• _Records drawn from a dataset_:
»»
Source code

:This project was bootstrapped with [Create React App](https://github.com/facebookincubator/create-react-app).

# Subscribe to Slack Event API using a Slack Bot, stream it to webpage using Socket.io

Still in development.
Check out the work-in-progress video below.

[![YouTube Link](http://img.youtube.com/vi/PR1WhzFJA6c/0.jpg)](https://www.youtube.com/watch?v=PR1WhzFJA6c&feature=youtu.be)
««
»»
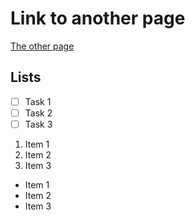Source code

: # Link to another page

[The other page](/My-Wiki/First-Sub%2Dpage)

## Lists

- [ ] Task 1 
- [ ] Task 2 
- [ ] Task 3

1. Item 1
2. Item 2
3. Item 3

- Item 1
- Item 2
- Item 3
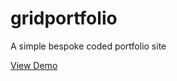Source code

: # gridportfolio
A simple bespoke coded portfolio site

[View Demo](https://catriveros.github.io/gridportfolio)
««
• _Required work_: Scan the data above for the word "Item", then copy every line that holds it.

• _Finished task_:
1. Item 1
2. Item 2
3. Item 3
- Item 1
- Item 2
- Item 3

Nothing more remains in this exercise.